* Records from a data collection:
■ ■ ■ ■ ■

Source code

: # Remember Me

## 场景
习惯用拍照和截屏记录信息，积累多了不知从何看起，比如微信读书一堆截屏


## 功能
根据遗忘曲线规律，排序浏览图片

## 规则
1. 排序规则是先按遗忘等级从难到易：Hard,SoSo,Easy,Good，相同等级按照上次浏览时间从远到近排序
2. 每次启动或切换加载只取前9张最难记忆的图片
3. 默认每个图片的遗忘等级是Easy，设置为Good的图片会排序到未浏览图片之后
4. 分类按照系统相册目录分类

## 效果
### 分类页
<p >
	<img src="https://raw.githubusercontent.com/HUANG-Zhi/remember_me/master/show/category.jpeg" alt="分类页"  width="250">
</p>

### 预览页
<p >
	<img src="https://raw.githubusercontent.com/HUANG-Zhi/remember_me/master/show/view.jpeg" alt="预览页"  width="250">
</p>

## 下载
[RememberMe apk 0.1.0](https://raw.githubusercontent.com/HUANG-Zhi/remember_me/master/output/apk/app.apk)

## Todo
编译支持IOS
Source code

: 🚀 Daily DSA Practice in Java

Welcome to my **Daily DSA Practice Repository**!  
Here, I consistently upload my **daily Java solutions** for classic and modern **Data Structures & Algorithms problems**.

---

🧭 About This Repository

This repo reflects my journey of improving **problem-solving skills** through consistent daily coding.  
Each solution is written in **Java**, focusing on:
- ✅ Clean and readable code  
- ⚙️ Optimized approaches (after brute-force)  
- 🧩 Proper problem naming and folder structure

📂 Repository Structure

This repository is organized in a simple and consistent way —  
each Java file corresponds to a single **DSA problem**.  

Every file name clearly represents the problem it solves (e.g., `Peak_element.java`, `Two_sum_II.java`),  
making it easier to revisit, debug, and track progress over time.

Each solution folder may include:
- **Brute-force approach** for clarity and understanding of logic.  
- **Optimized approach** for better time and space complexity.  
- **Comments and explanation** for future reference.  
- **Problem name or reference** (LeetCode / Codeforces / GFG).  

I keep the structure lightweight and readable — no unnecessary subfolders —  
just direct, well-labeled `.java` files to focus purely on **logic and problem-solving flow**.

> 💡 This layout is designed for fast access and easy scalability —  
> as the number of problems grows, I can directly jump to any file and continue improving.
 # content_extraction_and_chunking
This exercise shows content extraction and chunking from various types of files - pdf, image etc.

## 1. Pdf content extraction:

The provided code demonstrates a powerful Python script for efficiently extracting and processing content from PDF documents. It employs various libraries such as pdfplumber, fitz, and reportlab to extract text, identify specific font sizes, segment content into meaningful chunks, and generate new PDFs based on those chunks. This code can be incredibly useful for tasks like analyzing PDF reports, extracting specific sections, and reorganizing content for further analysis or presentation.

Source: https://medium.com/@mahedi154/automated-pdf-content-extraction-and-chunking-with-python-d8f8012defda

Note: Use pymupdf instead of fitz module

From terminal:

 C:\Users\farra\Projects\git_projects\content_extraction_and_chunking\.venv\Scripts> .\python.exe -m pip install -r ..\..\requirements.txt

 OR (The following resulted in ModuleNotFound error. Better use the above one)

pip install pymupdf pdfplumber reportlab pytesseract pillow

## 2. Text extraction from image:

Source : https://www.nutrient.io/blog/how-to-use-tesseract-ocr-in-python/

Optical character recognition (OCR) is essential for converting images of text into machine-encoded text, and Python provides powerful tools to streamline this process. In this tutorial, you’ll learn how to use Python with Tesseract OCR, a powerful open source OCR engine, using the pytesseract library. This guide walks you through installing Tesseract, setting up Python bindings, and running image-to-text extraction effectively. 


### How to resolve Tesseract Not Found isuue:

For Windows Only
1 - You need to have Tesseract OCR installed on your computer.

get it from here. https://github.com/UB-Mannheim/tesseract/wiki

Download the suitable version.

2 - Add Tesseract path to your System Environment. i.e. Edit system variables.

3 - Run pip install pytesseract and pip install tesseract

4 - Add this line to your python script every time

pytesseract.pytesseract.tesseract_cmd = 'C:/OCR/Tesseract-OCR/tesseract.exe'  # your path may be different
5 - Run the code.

■ ■ ■ ■ ■

* TASK STATEMENT: Using the records above, report each line with the string "time".

* SOLUTION FOR THIS PROBLEM:
making it easier to revisit, debug, and track progress over time.
- **Optimized approach** for better time and space complexity.  
4 - Add this line to your python script every time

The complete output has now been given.